The street was ornated with little statues of sumo men and what seemed to be plaques of hand prints from what I believe to be famed wrestlers, just so that you don’t forget who’s boss here.
Upon seeing that gate I became curious as to what it held within: I never let knowledge stop me from being reckless, so I wasn’t going to let ignorance stop me. However, it proved to be an unexciting building filled with old people
I walked towards Sumida river to unwind a bit – as I continuously say, travelling can be so tiresome. All I needed was a good bench to sit and watch some pigeons and some boats with mud pass by.
It’s a great place for boat watching, as it seems it’s geographical position permits odd boats (which would probably sully the aspects of central Tokyo) pass by at their leisure. A hungry stomach, tho, forced me to leave the small quaint temple offered by the riverside.
Though the are offers a specific food popular with sumo wrestlers called Chanko, it seemed a but pricey and wasn’t sure I was feeling in an experimenting mood (sure, if it was cheap I would have jumped on it). It also seemed as if the Chanko places were all closed during that time of the day – slightly unusual for Japanese restaurants. So I went for some soba instead (cold noodles). After that, I returned to my abode for some more rest (yes, my last days have not been fully filled woth adventure), managing to finally finish the Alain de Botton book I am reading. Later I went to Shibuya (again) for dinner and stopped at a nearby bar for a Long Island Cocktail and to watch all the drunk Japanese people dance and strip.

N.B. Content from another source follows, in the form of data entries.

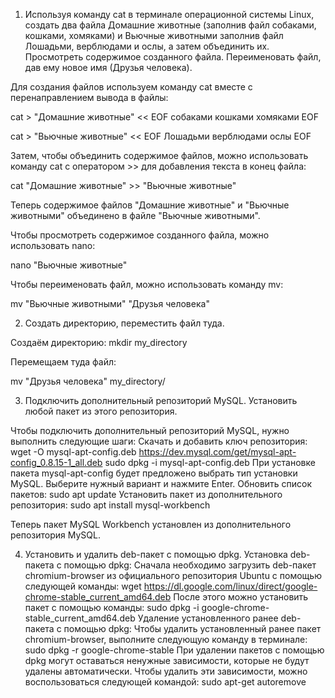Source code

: 1. Используя команду cat в терминале операционной системы Linux, создать два файла Домашние животные (заполнив файл собаками, кошками, хомяками) и Вьючные животными заполнив файл Лошадьми, верблюдами и ослы, а затем объединить их. Просмотреть содержимое созданного файла.
Переименовать файл, дав ему новое имя (Друзья человека).

Для создания файлов используем команду cat вместе с перенаправлением вывода в файлы:

cat > "Домашние животные" << EOF
собаками
кошками
хомяками
EOF

cat > "Вьючные животные" << EOF
Лошадьми
верблюдами
ослы
EOF

Затем, чтобы объединить содержимое файлов, можно использовать команду cat с оператором >> для добавления текста в конец файла:

cat "Домашние животные" >> "Вьючные животные"

Теперь содержимое файлов "Домашние животные" и "Вьючные животными" объединено в файле "Вьючные животными".

Чтобы просмотреть содержимое созданного файла, можно использовать nano:

nano "Вьючные животные"

Чтобы переименовать файл, можно использовать команду mv:

mv "Вьючные животными" "Друзья человека"

2. Создать директорию, переместить файл туда.

Создаём директорию:
mkdir my_directory

Перемещаем туда файл:

mv "Друзья человека" my_directory/

3. Подключить дополнительный репозиторий MySQL. Установить любой пакет из этого репозитория.

Чтобы подключить дополнительный репозиторий MySQL, нужно выполнить следующие шаги:
Скачать и добавить ключ репозитория:
wget -O mysql-apt-config.deb https://dev.mysql.com/get/mysql-apt-config_0.8.15-1_all.deb
sudo dpkg -i mysql-apt-config.deb
При установке пакета mysql-apt-config будет предложено выбрать тип установки MySQL. Выберите нужный вариант и нажмите Enter.
Обновить список пакетов:
sudo apt update
Установить пакет из дополнительного репозитория:
sudo apt install mysql-workbench

Теперь пакет MySQL Workbench установлен из дополнительного репозитория MySQL.

4.	Установить и удалить deb-пакет с помощью dpkg.
Установка deb-пакета с помощью dpkg:
Сначала необходимо загрузить deb-пакет chromium-browser из официального репозитория Ubuntu с помощью следующей команды:
wget https://dl.google.com/linux/direct/google-chrome-stable_current_amd64.deb
После этого можно установить пакет с помощью команды:
sudo dpkg -i google-chrome-stable_current_amd64.deb
Удаление установленного ранее deb-пакета с помощью dpkg:
Чтобы удалить установленный ранее пакет chromium-browser, выполните следующую команду в терминале:
sudo dpkg -r google-chrome-stable
При удалении пакетов с помощью dpkg могут оставаться ненужные зависимости, которые не будут удалены автоматически. Чтобы удалить эти зависимости, можно воспользоваться следующей командой:
sudo apt-get autoremove
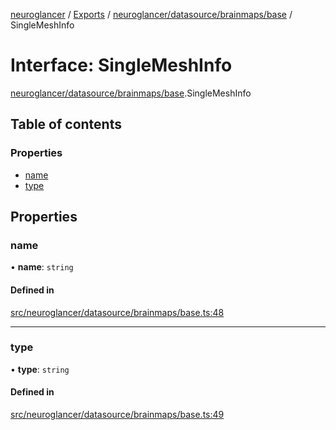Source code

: [neuroglancer](../README.md) / [Exports](../modules.md) / [neuroglancer/datasource/brainmaps/base](../modules/neuroglancer_datasource_brainmaps_base.md) / SingleMeshInfo

# Interface: SingleMeshInfo

[neuroglancer/datasource/brainmaps/base](../modules/neuroglancer_datasource_brainmaps_base.md).SingleMeshInfo

## Table of contents

### Properties

- [name](neuroglancer_datasource_brainmaps_base.SingleMeshInfo.md#name)
- [type](neuroglancer_datasource_brainmaps_base.SingleMeshInfo.md#type)

## Properties

### name

• **name**: `string`

#### Defined in

[src/neuroglancer/datasource/brainmaps/base.ts:48](https://github.com/ActiveBrainAtlas2/neuroglancer/blob/91617476/src/neuroglancer/datasource/brainmaps/base.ts#L48)

___

### type

• **type**: `string`

#### Defined in

[src/neuroglancer/datasource/brainmaps/base.ts:49](https://github.com/ActiveBrainAtlas2/neuroglancer/blob/91617476/src/neuroglancer/datasource/brainmaps/base.ts#L49)
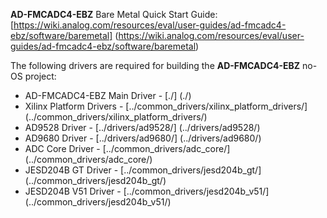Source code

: **AD-FMCADC4-EBZ** Bare Metal Quick Start Guide: [https://wiki.analog.com/resources/eval/user-guides/ad-fmcadc4-ebz/software/baremetal] (https://wiki.analog.com/resources/eval/user-guides/ad-fmcadc4-ebz/software/baremetal)

The following drivers are required for building the **AD-FMCADC4-EBZ** no-OS project:
 - AD-FMCADC4-EBZ Main Driver	-	[./] (./)
 - Xilinx Platform Drivers		-	[../common_drivers/xilinx_platform_drivers/] (../common_drivers/xilinx_platform_drivers/)
 - AD9528 Driver				-	[../drivers/ad9528/] (../drivers/ad9528/)
 - AD9680 Driver				-	[../drivers/ad9680/] (../drivers/ad9680/)
 - ADC Core Driver				-	[../common_drivers/adc_core/] (../common_drivers/adc_core/)
 - JESD204B GT Driver			-	[../common_drivers/jesd204b_gt/] (../common_drivers/jesd204b_gt/)
 - JESD204B V51 Driver			-	[../common_drivers/jesd204b_v51/] (../common_drivers/jesd204b_v51/)
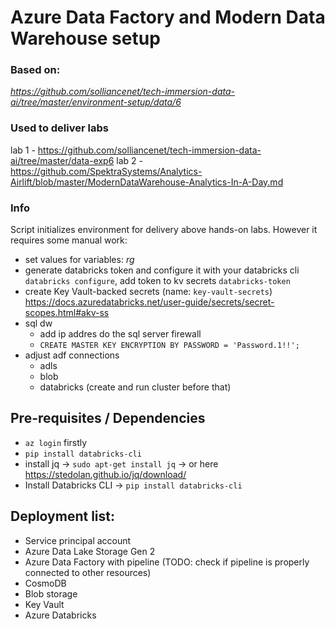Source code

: # Azure Data Factory and Modern Data Warehouse setup
### Based on:
*https://github.com/solliancenet/tech-immersion-data-ai/tree/master/environment-setup/data/6*

### Used to deliver labs
lab 1 - https://github.com/solliancenet/tech-immersion-data-ai/tree/master/data-exp6
lab 2 - https://github.com/SpektraSystems/Analytics-Airlift/blob/master/ModernDataWarehouse-Analytics-In-A-Day.md

### Info
Script initializes environment for delivery above hands-on labs. However it requires some manual work:
- set values for variables: *rg*
- generate databricks token and configure it with your databricks cli `databricks configure`, add token to kv secrets `databricks-token`
- create Key Vault-backed secrets (name: `key-vault-secrets`) https://docs.azuredatabricks.net/user-guide/secrets/secret-scopes.html#akv-ss
- sql dw
    - add ip addres do the sql server firewall
    - `CREATE MASTER KEY ENCRYPTION BY PASSWORD = 'Password.1!!';`
- adjust adf connections
    - adls
    - blob
    - databricks (create and run cluster before that)
    

## Pre-requisites / Dependencies
- `az login` firstly
- `pip install databricks-cli`
- install jq -> `sudo apt-get install jq` -> or here https://stedolan.github.io/jq/download/
- Install Databricks CLI -> `pip install databricks-cli`

## Deployment list:
- Service principal account
- Azure Data Lake Storage Gen 2
- Azure Data Factory with pipeline (TODO: check if pipeline is properly connected to other resources)
- CosmoDB
- Blob storage
- Key Vault
- Azure Databricks
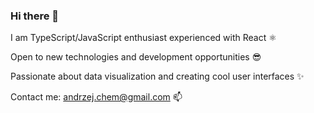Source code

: ### Hi there 👋

I am TypeScript/JavaScript enthusiast experienced with React ⚛️

Open to new technologies and development opportunities 😎

Passionate about data visualization and creating cool user interfaces ✨

Contact me: andrzej.chem@gmail.com 📫
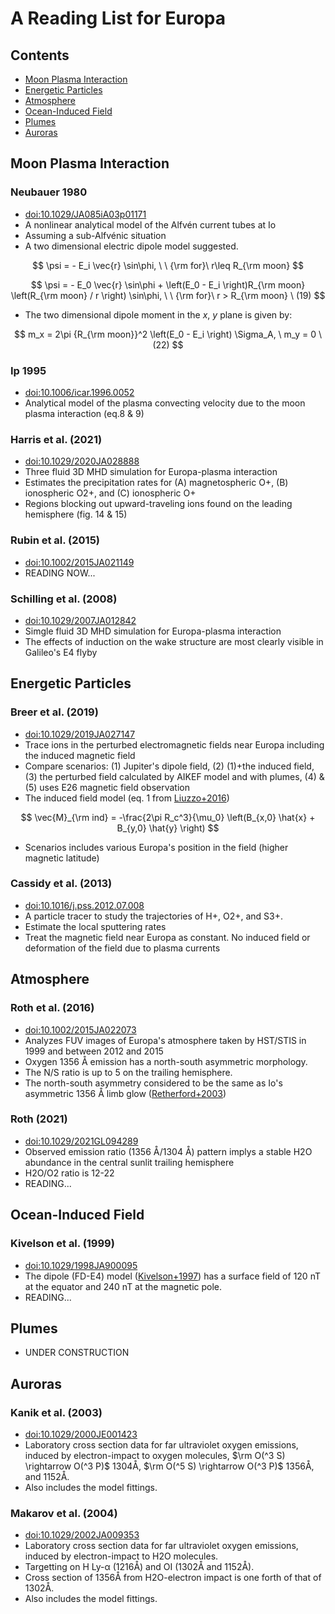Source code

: # A Reading List for Europa
<!--
### et al. ()
- [doi:]()
-->

## Contents
- [Moon Plasma Interaction](#moon-plasma-Interaction)
- [Energetic Particles](#energetic-particles)
- [Atmosphere](#atmosphere)
- [Ocean-Induced Field](#ocean-induced-field)
- [Plumes](#plumes)
- [Auroras](#auroras)

## Moon Plasma Interaction

### Neubauer 1980
- [doi:10.1029/JA085iA03p01171](https://doi.org/10.1029/JA085iA03p01171)
- A nonlinear analytical model of the Alfvén current tubes at Io
- Assuming a sub-Alfvénic situation
- A two dimensional electric dipole model suggested. 

$$
\psi = - E_i \vec{r} \sin\phi, \ \ {\rm for}\ r\leq R_{\rm moon}
$$

$$
\psi = - E_0 \vec{r} \sin\phi + \left(E_0 - E_i \right)R_{\rm moon} \left(R_{\rm moon} / r \right) \sin\phi, \ \ {\rm for}\ r > R_{\rm moon} \ (19)
$$

- The two dimensional dipole moment in the $x$, $y$ plane is given by:

$$
m_x = 2\pi {R_{\rm moon}}^2 \left(E_0 - E_i \right) \Sigma_A, \ m_y = 0 \ (22)
$$

### Ip 1995
- [doi:10.1006/icar.1996.0052](https://doi.org/10.1006/icar.1996.0052)
- Analytical model of the plasma convecting velocity due to the moon plasma interaction (eq.8 & 9)

### Harris et al. (2021)
- [doi:10.1029/2020JA028888](https://doi.org/10.1029/2020JA028888)
- Three fluid 3D MHD simulation for Europa-plasma interaction
- Estimates the precipitation rates for (A) magnetospheric O+, (B) ionospheric O2+, and (C) ionospheric O+ 
- Regions blocking out upward-traveling ions found on the leading hemisphere (fig. 14 & 15)


### Rubin et al. (2015)
- [doi:10.1002/2015JA021149](https://doi.org/10.1002/2015JA021149)
- READING NOW...

### Schilling et al. (2008)
- [doi:10.1029/2007JA012842](https://doi.org/10.1029/2007JA012842)
- Simgle fluid 3D MHD simulation for Europa-plasma interaction
- The effects of induction on the wake structure are most clearly visible in Galileo's E4 flyby

## Energetic Particles

### Breer et al. (2019)
- [doi:10.1029/2019JA027147](https://doi.org/10.1029/2019JA027147)
- Trace ions in the perturbed electromagnetic fields near Europa including the induced magnetic field
- Compare scenarios: (1) Jupiter's dipole field, (2) (1)+the induced field, (3) the perturbed field calculated by AIKEF model and with plumes, (4) & (5) uses E26 magnetic field observation
- The induced field model (eq. 1 from [Liuzzo+2016](https://doi.org/10.1002/2016JA023236))

$$
\vec{M}_{\rm ind} = -\frac{2\pi R_c^3}{\mu_0} \left(B_{x,0} \hat{x} + B_{y,0} \hat{y} \right)
$$


- Scenarios includes various Europa's position in the field (higher magnetic latitude)


### Cassidy et al. (2013)
- [doi:10.1016/j.pss.2012.07.008](https://doi.org/10.1016/j.pss.2012.07.008)
- A particle tracer to study the trajectories of H+, O2+, and S3+.
- Estimate the local sputtering rates
- Treat the magnetic field near Europa as constant. No induced field or deformation of the field due to plasma currents

## Atmosphere

### Roth et al. (2016)
- [doi:10.1002/2015JA022073](https://doi.org/10.1002/2015JA022073)
- Analyzes FUV images of Europa's atmosphere taken by HST/STIS in 1999 and between 2012 and 2015
- Oxygen 1356 Å emission has a north-south asymmetric morphology.
- The N/S ratio is up to 5 on the trailing hemisphere.
- The north-south asymmetry considered to be the same as Io's asymmetric 1356 Å limb glow ([Retherford+2003](https://doi.org/10.1029/2002JA009710))

### Roth (2021)
- [doi:10.1029/2021GL094289](https://doi.org/10.1029/2021GL094289)
- Observed emission ratio (1356 Å/1304 Å) pattern implys a stable H2O abundance in the central sunlit trailing hemisphere
- H2O/O2 ratio is 12-22
- READING...

## Ocean-Induced Field

### Kivelson et al. (1999)
- [doi:10.1029/1998JA900095](https://doi.org/10.1029/1998JA900095)
- The dipole (FD-E4) model ([Kivelson+1997](https://doi.org/10.1126/science.276.5316.1239)) has a surface field of 120 nT at the equator and 240 nT at the magnetic pole.
- READING...

## Plumes
- UNDER CONSTRUCTION

## Auroras
### Kanik et al. (2003)
- [doi:10.1029/2000JE001423](https://doi.org/10.1029/2000JE001423)
- Laboratory cross section data for far ultraviolet oxygen emissions, induced by electron-impact to oxygen molecules, $\rm O(^3 S) \rightarrow O(^3 P)$ 1304Å, $\rm O(^5 S) \rightarrow O(^3 P)$ 1356Å, and 1152Å.
- Also includes the model fittings.

### Makarov et al. (2004)
- [doi:10.1029/2002JA009353](https://doi.org/10.1029/2002JA009353)
- Laboratory cross section data for far ultraviolet oxygen emissions, induced by electron-impact to H2O molecules.
- Targetting on H Ly-α (1216Å) and OI (1302Å and 1152Å).
- Cross section of 1356Å from H2O-electron impact is one forth of that of 1302Å.
- Also includes the model fittings.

This post is part of a (fantastic, amazing, life-changing) series:
- Land of the Rising Sun (Japan #1)
- What the carp? (Japan #2)
- Of Fish and Men (Japan #3)
- Ioan dreams Sushi (Japan #4)
- Just my Luck (Japan #5)
- The Forest of Tennis (Japan #6)
- Let the drums beat! (Japan #7)
- Big fat men (Japan #8)
- Titanium (Japan #9)
- Snow Shenanigans (Japan #10)
- Sea Critters (Japan #11)
- An end to Japan (Japan #12)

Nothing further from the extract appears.